[Debian-med-packaging] [devteam-bioc] Please explain binary files without source in Rsamtools

Martin Morgan mtmorgan at fhcrc.org
Wed Oct 30 14:38:09 UTC 2013


On 10/30/2013 03:12 AM, Maintainer wrote:
> Hi,
>
> as formerly posted here I'm working onn the Debian packaging of
> preconditions for the new version of cummeRbund.  The package Rsamtools
> belongs to the tree of dependencies and inside its source I found some
> binary files with unclear origin which will not be accepted.  Since
> Martin Morgan pointed me in previous cases to the documentation inside
> the package I tried to verify this first but failed.  Here are the
> files in Question:

you don't mention the version you're trying to port; the following is from

   https://hedgehog.fhcrc.org/bioconductor/trunk/madman/Rpacks/Rsamtools

>
> Files: inst/extdata/CaffeineTxdb.sqlite
>   I tried `grep -R CaffeineTxdb` with no hit.

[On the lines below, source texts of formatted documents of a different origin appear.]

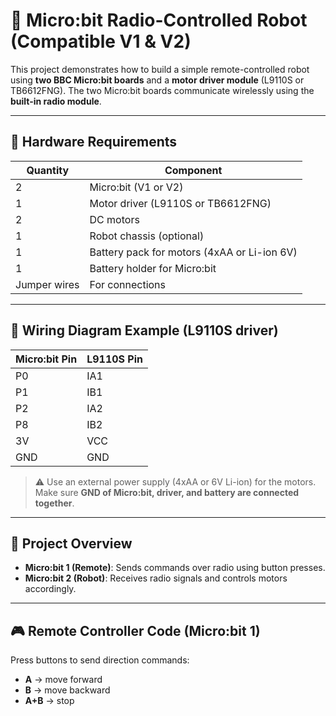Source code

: # 🤖 Micro:bit Radio-Controlled Robot (Compatible V1 & V2)

This project demonstrates how to build a simple remote-controlled robot using **two BBC Micro:bit boards** and a **motor driver module** (L9110S or TB6612FNG). The two Micro:bit boards communicate wirelessly using the **built-in radio module**.

---

## 🧰 Hardware Requirements

| Quantity | Component                    |
|----------|------------------------------|
| 2        | Micro:bit (V1 or V2)         |
| 1        | Motor driver (L9110S or TB6612FNG) |
| 2        | DC motors                    |
| 1        | Robot chassis (optional)     |
| 1        | Battery pack for motors (4xAA or Li-ion 6V) |
| 1        | Battery holder for Micro:bit |
| Jumper wires | For connections          |

---

## 🔌 Wiring Diagram Example (L9110S driver)

| Micro:bit Pin | L9110S Pin |
|---------------|------------|
| P0            | IA1        |
| P1            | IB1        |
| P2            | IA2        |
| P8            | IB2        |
| 3V            | VCC        |
| GND           | GND        |

> ⚠️ Use an external power supply (4xAA or 6V Li-ion) for the motors.  
> Make sure **GND of Micro:bit, driver, and battery are connected together**.

---

## 🧠 Project Overview

- **Micro:bit 1 (Remote)**: Sends commands over radio using button presses.
- **Micro:bit 2 (Robot)**: Receives radio signals and controls motors accordingly.

---

## 🎮 Remote Controller Code (Micro:bit 1)

Press buttons to send direction commands:

- **A** → move forward
- **B** → move backward
- **A+B** → stop
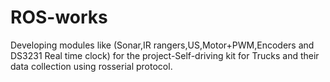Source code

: # ROS-works


Developing modules like (Sonar,IR rangers,US,Motor+PWM,Encoders and DS3231 Real time clock) for the
project-Self-driving kit for Trucks and their data collection using rosserial protocol.
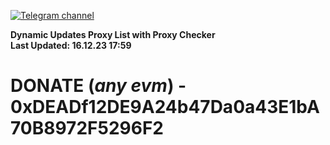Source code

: [![Telegram channel](https://img.shields.io/endpoint?url=https://runkit.io/damiankrawczyk/telegram-badge/branches/master?url=https://t.me/n4z4v0d)](https://t.me/n4z4v0d) 

**Dynamic Updates Proxy List with Proxy Checker**  
**Last Updated: 16.12.23 17:59**

# DONATE (_any evm_) - 0xDEADf12DE9A24b47Da0a43E1bA70B8972F5296F2
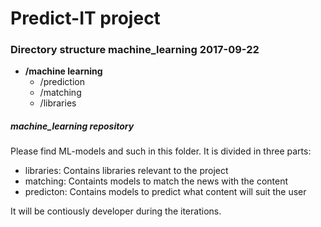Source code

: # Predict-IT project  

### **Directory structure machine_learning 2017-09-22**  
- **/machine learning**   
  - /prediction   
  - /matching        
  - /libraries  

##### **machine_learning repository**  

Please find ML-models and such in this folder. It is divided in three parts:  
- libraries: Contains libraries relevant to the project
- matching: Containts models to match the news with the content
- predicton: Contains models to predict what content will suit the user  

It will be contiously developer during the iterations. 
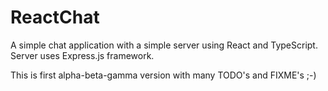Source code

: # ReactChat

A simple chat application with a simple server using React and TypeScript.
Server uses Express.js framework.

This is first alpha-beta-gamma version with many TODO's and FIXME's ;-)
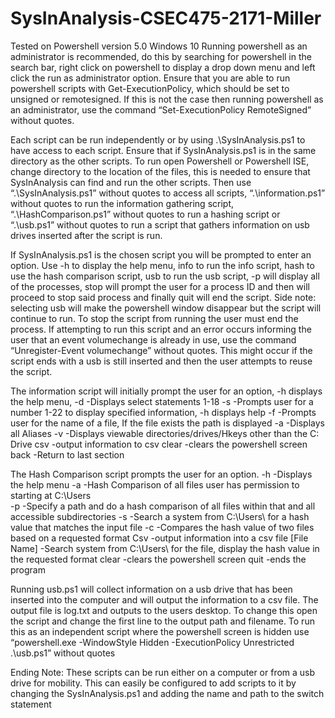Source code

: # SysInAnalysis-CSEC475-2171-Miller

Tested on Powershell version 5.0 Windows 10
Running powershell as an administrator is recommended, do this by searching for powershell in the search bar, right click on powershell to display a drop down menu and left click the run as administrator option. Ensure that you are able to run powershell scripts with Get-ExecutionPolicy, which should be set to unsigned or remotesigned. If this is not the case then running powershell as an administrator, use the command “Set-ExecutionPolicy RemoteSigned” without quotes.
 
Each script can be run independently or by using .\SysInAnalysis.ps1 to have access to each script.  Ensure that if SysInAnalysis.ps1 is in the same directory as the other scripts. To run open Powershell or Powershell ISE, change directory to the location of the files, this is needed to ensure that SysInAnalysis can find and run the other scripts. Then use “.\SysInAnalysis.ps1” without quotes to access all scripts, “.\information.ps1” without quotes  to run the information gathering script, “.\HashComparison.ps1” without quotes  to run a hashing script or “.\usb.ps1”  without quotes  to run a script that gathers information on usb drives inserted after the script is run.

If SysInAnalysis.ps1 is the chosen script you will be prompted to enter an option. Use -h to display the help menu, info to run the info script, hash to use the hash comparison script, usb to  run the usb script, -p will display all of the processes, stop will prompt the user for a process ID and then will proceed to stop said process and finally quit will end the script. 
Side note: selecting usb will make the powershell window disappear but the script will continue to run. To stop the script from running the user must end the process. If attempting to run this script and an error occurs informing the user that an event volumechange is already in use, use the command “Unregister-Event volumechange” without quotes.  This might occur if the script ends with a usb is still inserted and then the user attempts to reuse the script.

The information script will initially prompt the user for an option, 
            -h displays the help menu, 
            -d -Displays select statements 1-18
            -s -Prompts user for a number 1-22 to display specified information, -h displays help
             -f -Prompts user for the name of a file, If the file exists the path is displayed
             -a -Displays all Aliases
             -v -Displays viewable directories/drives/Hkeys other than the C: Drive
             csv -output information to csv
             clear -clears the powershell screen
             back -Return to last section

The Hash Comparison script prompts the user for an option.
	-h -Displays the help menu
-a -Hash Comparison of all files user has permission to starting at C:\Users\
-p -Specify a path and do a hash comparison of all files within that and all accessible subdirectories
-s -Search a system from C:\Users\  for a hash value that matches the input file
-c -Compares the hash value of two files based on a requested format
Csv -output information into a csv file
[File Name] -Search system from C:\Users\ for the file, display the hash value in the requested format
clear -clears the powershell screen
quit -ends the program

Running usb.ps1 will collect information on a usb drive that has been inserted into the computer and will output the information to a csv file. The output file is log.txt and outputs to the users desktop. To change this open the script and change the first line to the output path and filename. To run this as an independent script where the powershell screen is hidden use “powershell.exe -WindowStyle Hidden -ExecutionPolicy Unrestricted .\usb.ps1” without quotes

Ending Note:
These scripts can be run either on a computer or from a usb drive for mobility. This can easily be configured to add scripts to it by changing the SysInAnalysis.ps1 and adding the name and path to the switch statement
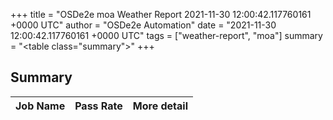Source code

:+++
title = "OSDe2e moa Weather Report 2021-11-30 12:00:42.117760161 +0000 UTC"
author = "OSDe2e Automation"
date = "2021-11-30 12:00:42.117760161 +0000 UTC"
tags = ["weather-report", "moa"]
summary = "<table class=\"summary\"></table>"
+++
## Summary

| Job Name | Pass Rate | More detail |
|----------|-----------|-------------|




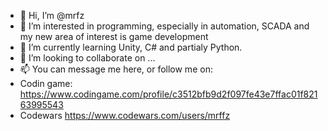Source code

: - 👋 Hi, I’m @mrfz
- 👀 I’m interested in programming, especially in automation, SCADA and my new area of interest is game development
- 🌱 I’m currently learning Unity, C# and partialy Python.
- 💞️ I’m looking to collaborate on ...
- 📫 You can message me here, or follow me on:
-   Codin game: https://www.codingame.com/profile/c3512bfb9d2f097fe43e7ffac01f82163995543
-   Codewars https://www.codewars.com/users/mrffz
  


<!---
mrfz/mrfz is a ✨ special ✨ repository because its `README.md` (this file) appears on your GitHub profile.
You can click the Preview link to take a look at your changes.
--->
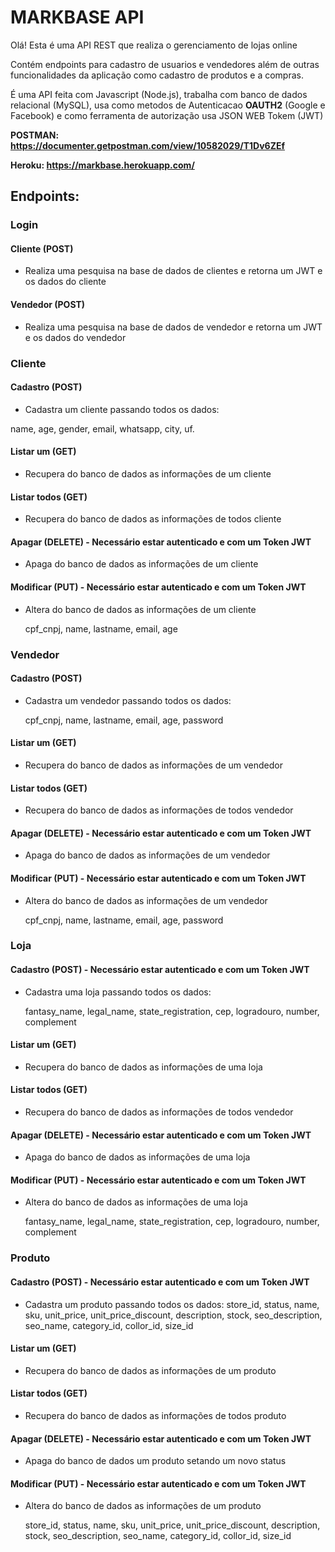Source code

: # MARKBASE API

Olá! Esta é uma API REST que realiza o gerenciamento de lojas online   

Contém endpoints para cadastro de usuarios e vendedores além de outras funcionalidades da aplicação como cadastro de produtos e a compras.

É uma API feita com Javascript (Node.js), trabalha com banco de dados relacional (MySQL), usa como metodos de Autenticacao **OAUTH2** (Google e Facebook) e como ferramenta de autorização usa JSON WEB Tokem (JWT) 


**POSTMAN: https://documenter.getpostman.com/view/10582029/T1Dv6ZEf**

**Heroku: https://markbase.herokuapp.com/**

## Endpoints:

### Login

#### Cliente (POST)

- Realiza uma pesquisa na base de dados de clientes e retorna um JWT e os dados do cliente 

#### Vendedor (POST)

- Realiza uma pesquisa na base de dados de vendedor e retorna um JWT e os dados do vendedor 

### Cliente

#### Cadastro (POST)

- Cadastra um cliente passando todos os dados:

name, age, gender, email, whatsapp, city, uf.

#### Listar um (GET)

- Recupera do banco de dados as informações de um cliente

#### Listar todos (GET)

- Recupera do banco de dados as informações de todos cliente

#### Apagar (DELETE) - Necessário estar autenticado e com um Token JWT

- Apaga do banco de dados as informações de um cliente

#### Modificar (PUT) - Necessário estar autenticado e com um Token JWT

- Altera do banco de dados as informações de um cliente

	cpf_cnpj, name, lastname, email, age


### Vendedor

#### Cadastro (POST)

- Cadastra um vendedor passando todos os dados:

	cpf_cnpj, name, lastname, email, age, password
    

#### Listar um (GET)

- Recupera do banco de dados as informações de um vendedor

#### Listar todos (GET)

- Recupera do banco de dados as informações de todos vendedor

#### Apagar (DELETE) - Necessário estar autenticado e com um Token JWT

- Apaga do banco de dados as informações de um vendedor

#### Modificar (PUT) - Necessário estar autenticado e com um Token JWT

- Altera do banco de dados as informações de um vendedor

	cpf_cnpj, name, lastname, email, age, password

### Loja

#### Cadastro (POST) - Necessário estar autenticado e com um Token JWT

- Cadastra uma loja passando todos os dados:

	fantasy_name, legal_name, state_registration, cep, logradouro, number, complement


#### Listar um (GET)

- Recupera do banco de dados as informações de uma loja

#### Listar todos (GET)

- Recupera do banco de dados as informações de todos vendedor

#### Apagar (DELETE) - Necessário estar autenticado e com um Token JWT

- Apaga do banco de dados as informações de uma loja

#### Modificar (PUT) - Necessário estar autenticado e com um Token JWT

- Altera do banco de dados as informações de uma loja

	fantasy_name, legal_name, state_registration, cep, logradouro, number, complement


### Produto

#### Cadastro (POST) - Necessário estar autenticado e com um Token JWT

- Cadastra um produto passando todos os dados:
	store_id, status, name, sku, unit_price, unit_price_discount, description, stock, seo_description, seo_name, category_id, collor_id, size_id

#### Listar um (GET)

- Recupera do banco de dados as informações de um produto

#### Listar todos (GET)

- Recupera do banco de dados as informações de todos produto

#### Apagar (DELETE) - Necessário estar autenticado e com um Token JWT

- Apaga do banco de dados um produto setando um novo status

#### Modificar (PUT) - Necessário estar autenticado e com um Token JWT

- Altera do banco de dados as informações de um produto

	store_id, status, name, sku, unit_price, unit_price_discount, description, stock, seo_description, seo_name, category_id, collor_id, size_id


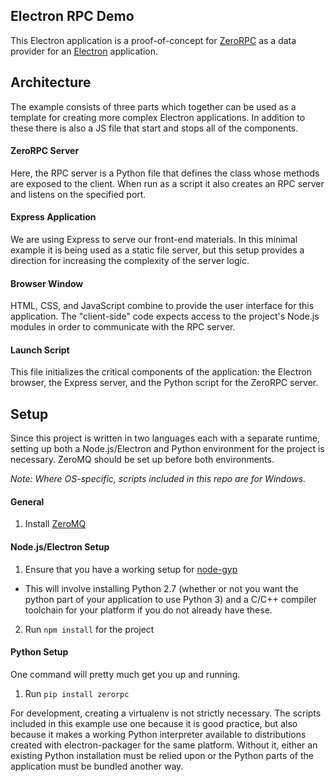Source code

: ## Electron RPC Demo ##
This Electron application is a proof-of-concept for [ZeroRPC][zerorpc] as a data
provider for an [Electron][electron] application.

## Architecture ##
The example consists of three parts which together can be used as a template
for creating more complex Electron applications. In addition to these there is
also a JS file that start and stops all of the components.

#### ZeroRPC Server ####
Here, the RPC server is a Python file that defines the class whose methods
are exposed to the client. When run as a script it also creates an RPC server
and listens on the specified port.

#### Express Application ####
We are using Express to serve our front-end materials. In this minimal example
it is being used as a static file server, but this setup provides a direction
for increasing the complexity of the server logic.

#### Browser Window ####
HTML, CSS, and JavaScript combine to provide the user interface for this
application. The "client-side" code expects access to the project's Node.js
modules in order to communicate with the RPC server.

#### Launch Script ####
This file initializes the critical components of the application:
the Electron browser, the Express server, and the Python script for the
ZeroRPC server.

## Setup ##
Since this project is written in two languages each with a separate runtime,
setting up both a Node.js/Electron and Python environment for the project is
necessary. ZeroMQ should be set up before both environments.

*Note: Where OS-specific, scripts included in this repo are for Windows.*

#### General ####
1. Install [ZeroMQ][zeromq]

#### Node.js/Electron Setup ####
1. Ensure that you have a working setup for [node-gyp][node-gyp]
  - This will involve installing Python 2.7 (whether or not you want the python
    part of your application to use Python 3) and a C/C++ compiler toolchain
    for your platform if you do not already have these.
2. Run `npm install` for the project

#### Python Setup ####
One command will pretty much get you up and running.

1. Run `pip install zerorpc`

For development, creating a virtualenv is not strictly necessary. The scripts
included in this example use one because it is good practice, but also because
it makes a working Python interpreter available to distributions created with
electron-packager for the same platform. Without it, either an existing Python
installation must be relied upon or the Python parts of the application must be
bundled another way.

[zerorpc]: http://www.zerorpc.io
[electron]: https://www.electron.atom.io
[zeromq]: http://zeromq.org/
[node-gyp]: https://github.com/nodejs/node-gyp/
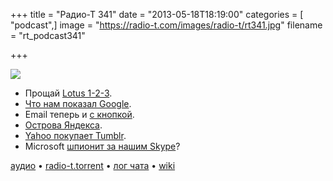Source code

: +++
title = "Радио-Т 341"
date = "2013-05-18T18:19:00"
categories = [ "podcast",]
image = "https://radio-t.com/images/radio-t/rt341.jpg"
filename = "rt_podcast341"

+++

![](https://radio-t.com/images/radio-t/rt341.jpg)

* Прощай [Lotus 1-2-3](http://www.zdnet.com/goodbye-lotus-1-2-3-7000015385/).
* [Что нам показал Google](http://mashable.com/2013/05/15/google-io-announcements-2013/).
* Email теперь и [с кнопкой](http://techcrunch.com/2013/05/15/google-makes-email-more-interactive-with-customizable-gmail-action-buttons/).
* [Острова Яндекса](http://clubs.ya.ru/company/replies.xml?item_no=66690).
* [Yahoo покупает Tumblr](http://www.adweek.com/news/technology/yahoo-talks-acquire-tumblr-149583).
* Microsoft [шпионит за нашим Skype](http://www.zdnet.com/is-microsoft-reading-your-skype-instant-messages-7000015388/)?

[аудио](http://cdn.radio-t.com/rt_podcast341.mp3) • [radio-t.torrent](http://www.radio-t.com/torrents/rt_podcast341.mp3.torrent) • [лог чата](http://chat.radio-t.com/logs/radio-t-341.html) • [wiki](http://wiki.radio-t.com/%D0%92%D1%8B%D0%BF%D1%83%D1%81%D0%BA_341)<audio src="http://cdn.radio-t.com/rt_podcast341.mp3" preload="none"></audio>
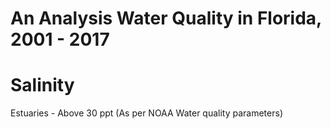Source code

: # An Analysis Water Quality in Florida, 2001 - 2017


# Salinity
Estuaries - Above 30 ppt (As per NOAA Water quality parameters)


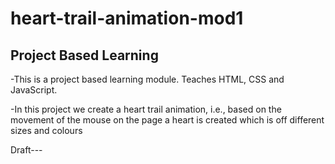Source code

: # heart-trail-animation-mod1

Project Based Learning
-------------------------

-This is a project based learning module. Teaches HTML, CSS and JavaScript.

-In this project we create a heart trail animation, i.e., based on the movement of the mouse on the page a heart is created which is off different sizes and colours

Draft---
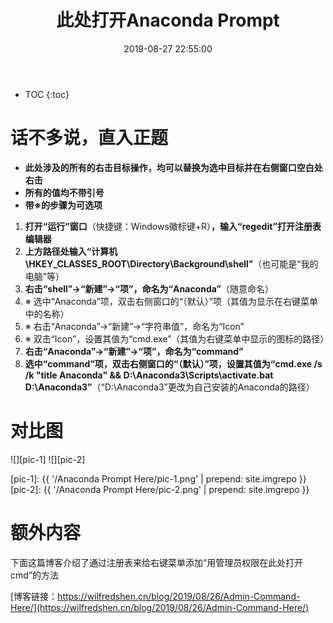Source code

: ﻿---
layout: post
title: 此处打开Anaconda Prompt
date: 2019-08-27 22:55:00
tags: Anaconda regedit
categories: tech-regedit trick
excerpt: Why not have a try?
---

* TOC
{:toc}

# 话不多说，直入正题

- **此处涉及的所有的右击目标操作，均可以替换为选中目标并在右侧窗口空白处右击**
- **所有的值均不带引号**
- **带※的步骤为可选项**

1. **打开“运行”窗口**（快捷键：Windows徽标键+R）**，输入“regedit”打开注册表编辑器**
2. **上方路径处输入“计算机\HKEY_CLASSES_ROOT\Directory\Background\shell”**（也可能是“我的电脑”等）
3. **右击“shell”→“新建”→“项”，命名为“Anaconda”**（随意命名）
4. ※&nbsp;选中“Anaconda”项，双击右侧窗口的“（默认）”项（其值为显示在右键菜单中的名称）
5. ※&nbsp;右击“Anaconda”→“新建”→“字符串值”，命名为“Icon”
6. ※&nbsp;双击“Icon”，设置其值为“cmd.exe”（其值为右键菜单中显示的图标的路径）
7. **右击“Anaconda”→“新建”→“项”，命名为“command”**
8. **选中“command”项，双击右侧窗口的“（默认）”项，设置其值为“cmd.exe /s /k "title Anaconda" && D:\Anaconda3\Scripts\activate.bat D:\Anaconda3”**（“D:\Anaconda3”更改为自己安装的Anaconda的路径）

# 对比图

![][pic-1]
![][pic-2]

[pic-1]: {{ '/Anaconda Prompt Here/pic-1.png' | prepend: site.imgrepo }}
[pic-2]: {{ '/Anaconda Prompt Here/pic-2.png' | prepend: site.imgrepo }}

# 额外内容

下面这篇博客介绍了通过注册表来给右键菜单添加“用管理员权限在此处打开cmd”的方法

[博客链接：https://wilfredshen.cn/blog/2019/08/26/Admin-Command-Here/](https://wilfredshen.cn/blog/2019/08/26/Admin-Command-Here/)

stale; removed. sqlite tables derived from querying a public data base 
('biomart.org').

>
> Files: inst/extdata/ex1.bam

ex1.sam is the text representation of ex1.bam (using Rsamtools::asBam at the 
time of file creation); ex1.bam.bai is an index created on ex1.bam (using 
Rsamtools::indexBam at the time of file creation). ex1.sam is derived from files 
originally distributed with 'samtools' software under an MIT license, see 
Rsamtools/LICENSE

>   I tried
>
>    $ grep -R ex1\.bam | grep -v system\.file
>    inst/unitTests/test_BcfFile.R:        checkEquals("ex1.bam", h[["Sample"]])
>    inst/doc/Rsamtools-Overview.Rnw:list.files(dirname(bamFile), pattern="ex1.bam(.bai)?")
>    inst/doc/Rsamtools-Overview.R:list.files(dirname(bamFile), pattern="ex1.bam(.bai)?")
>    src/samtools/knetfile.c:                fp = knet_open("http://www.sanger.ac.uk/Users/lh3/ex1.bam", "r");
>
>   None of these files is kind of documenting the origin and even worse
>   the URL at www.sanger.ac.uk does not exist any more.
>
> Files: inst/extdata/ex1.bam
>   I tried `grep -R ex1\.bcf | grep -v system\.file` with no hit

ex1.bcf is a file hand created in antiquity, and used in unit tests and man pages.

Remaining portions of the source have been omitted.